Correct/ :slight_smile:

Yes, indeed. You have it.


I’ve spent about 4 hours of demo trading this strategy this weekend. What I experience is that I’m getting a feel for how the market moves during the trades. As a beginner who’s just starting out, should I just stick to the strategy mechanically or is it ok to start following my intuition? Like, I modify the stop loss, set higher take profits etc. I don’t want to develop bad habits :wink:

Apologies for butting in. I know you weren’t asking me.

I would say definitely “mechanically.”

Even if your intuitions are good, as a beginner you need to try to start out confidently with a system that you KNOW works properly.

If you allow yourself “intuition” in the early stages, and a wheel comes off at some point (which it probably will) you won’t know whether or not you’re doing the right thing, whether you’ve “just been unlucky,” whehter you’ve done something wrong (let alone “what”), and a whole bunch of answers to other questions that it’s important to know and learn. These are problems you must avoid. They’re exactly how most people go wrong.

I would say start trading slowly and gently, very mechanically indeed. After 3 or 4 months steady progess, then maybe try a little the “intuition way,” separately, on a demo account (or a “separate demo account” if you’re on a demo account anyway), and monitor that independently for another 3 or 4 months.

Then start thinking about maybe varying things a little.

But don’t try to take the R above 1.0: that will not work well, for you, overall. And overall is all that matters.

My perspective, anyway.

If you do this well, efficiently, accurately, smoothly, reliably etc, etc, after a few months you’re going to be WELL ahead of where most beginners are. Which is where you need to be. Very, very few people make it, remember. But you ought to, because judging by your whole approach and the questions you ask, you are - even just starting out - way ahead of the field anyway. :sunglasses:

It would be sad indeed to see you led astray by misguided/ill-informed folk in any forums!


By all means, please butt in. Your replies are highly appreciated. I’m a beginner to this in so many ways. Hence all the questions. I’ve never truly analyzed things this way before and I now see that gathering data is very important.

I asked the above question because I had 2 very different trading sessions. The first was a market that was intuitively easy to read. Very bullish. And I saw that I could start modifying to enhance profits and minimize losses. Then I started trading a market that was very volatile and difficult to read. Based on your answer above, I realize the importance of doing this mechanically for quite some time and gather data. My mind really wants to jump ahead and get down to making money. But all past experiences tells me I need to commit to the long run. It’s not a sprint, but a marathon.

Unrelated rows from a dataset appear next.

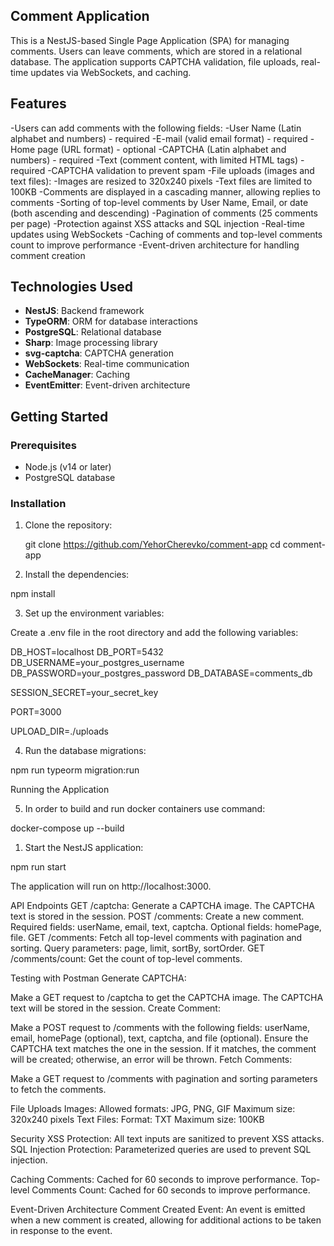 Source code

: ## Comment Application

This is a NestJS-based Single Page Application (SPA) for managing comments. Users can leave comments, which are stored in a relational database. The application supports CAPTCHA validation, file uploads, real-time updates via WebSockets, and caching.

## Features

-Users can add comments with the following fields:
-User Name (Latin alphabet and numbers) - required
-E-mail (valid email format) - required
-Home page (URL format) - optional
-CAPTCHA (Latin alphabet and numbers) - required
-Text (comment content, with limited HTML tags) - required
-CAPTCHA validation to prevent spam
-File uploads (images and text files):
-Images are resized to 320x240 pixels
-Text files are limited to 100KB
-Comments are displayed in a cascading manner, allowing replies to comments
-Sorting of top-level comments by User Name, Email, or date (both ascending and descending)
-Pagination of comments (25 comments per page)
-Protection against XSS attacks and SQL injection
-Real-time updates using WebSockets
-Caching of comments and top-level comments count to improve performance
-Event-driven architecture for handling comment creation

## Technologies Used

- **NestJS**: Backend framework
- **TypeORM**: ORM for database interactions
- **PostgreSQL**: Relational database
- **Sharp**: Image processing library
- **svg-captcha**: CAPTCHA generation
- **WebSockets**: Real-time communication
- **CacheManager**: Caching
- **EventEmitter**: Event-driven architecture

## Getting Started

### Prerequisites

- Node.js (v14 or later)
- PostgreSQL database

### Installation

1. Clone the repository:

   git clone https://github.com/YehorCherevko/comment-app
   cd comment-app

2. Install the dependencies:

npm install

3. Set up the environment variables:

Create a .env file in the root directory and add the following variables:

DB_HOST=localhost
DB_PORT=5432
DB_USERNAME=your_postgres_username
DB_PASSWORD=your_postgres_password
DB_DATABASE=comments_db

SESSION_SECRET=your_secret_key

PORT=3000

UPLOAD_DIR=./uploads

4. Run the database migrations:

npm run typeorm migration:run

Running the Application

5. In order to build and run docker containers use command:

docker-compose up --build

1. Start the NestJS application:

npm run start

The application will run on http://localhost:3000.

API Endpoints
GET /captcha: Generate a CAPTCHA image. The CAPTCHA text is stored in the session.
POST /comments: Create a new comment. Required fields: userName, email, text, captcha. Optional fields: homePage, file.
GET /comments: Fetch all top-level comments with pagination and sorting. Query parameters: page, limit, sortBy, sortOrder.
GET /comments/count: Get the count of top-level comments.

Testing with Postman
Generate CAPTCHA:

Make a GET request to /captcha to get the CAPTCHA image.
The CAPTCHA text will be stored in the session.
Create Comment:

Make a POST request to /comments with the following fields: userName, email, homePage (optional), text, captcha, and file (optional).
Ensure the CAPTCHA text matches the one in the session. If it matches, the comment will be created; otherwise, an error will be thrown.
Fetch Comments:

Make a GET request to /comments with pagination and sorting parameters to fetch the comments.

File Uploads
Images:
Allowed formats: JPG, PNG, GIF
Maximum size: 320x240 pixels
Text Files:
Format: TXT
Maximum size: 100KB

Security
XSS Protection: All text inputs are sanitized to prevent XSS attacks.
SQL Injection Protection: Parameterized queries are used to prevent SQL injection.

Caching
Comments: Cached for 60 seconds to improve performance.
Top-level Comments Count: Cached for 60 seconds to improve performance.

Event-Driven Architecture
Comment Created Event: An event is emitted when a new comment is created, allowing for additional actions to be taken in response to the event.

I trust that when I’ve gathered data over several months, I can see which pairs are good for me, what times that are beneficial, what kind of trend in most comfortable with etc. And for that I just need a good system for gathering the data and later analyze for patterns. Right now in using c trader and screenshot the sessions history together with the results from the session. If there are suggestions one how to improve, please butt in :wink:


I don’t want to say anything that might detract from what @Pipsteroid and @TruncatedUsernam have said above, and I don’t intend to, because they know more than I do.

But if you want to start varying stuff, experimentally, with that Magic-100 method (after a few months, I mean, certainly not now!) the thing to try and vary might be the MA-100 itself.

For example, there’s an only slightly different version of that method which uses two MAs set at 30 and 70, or 30 and 75, instead of one MA set at 100. The bias is long only when the 30 is above the 75 and both are rising, and short only when the 30 is below the 75 and both are falling.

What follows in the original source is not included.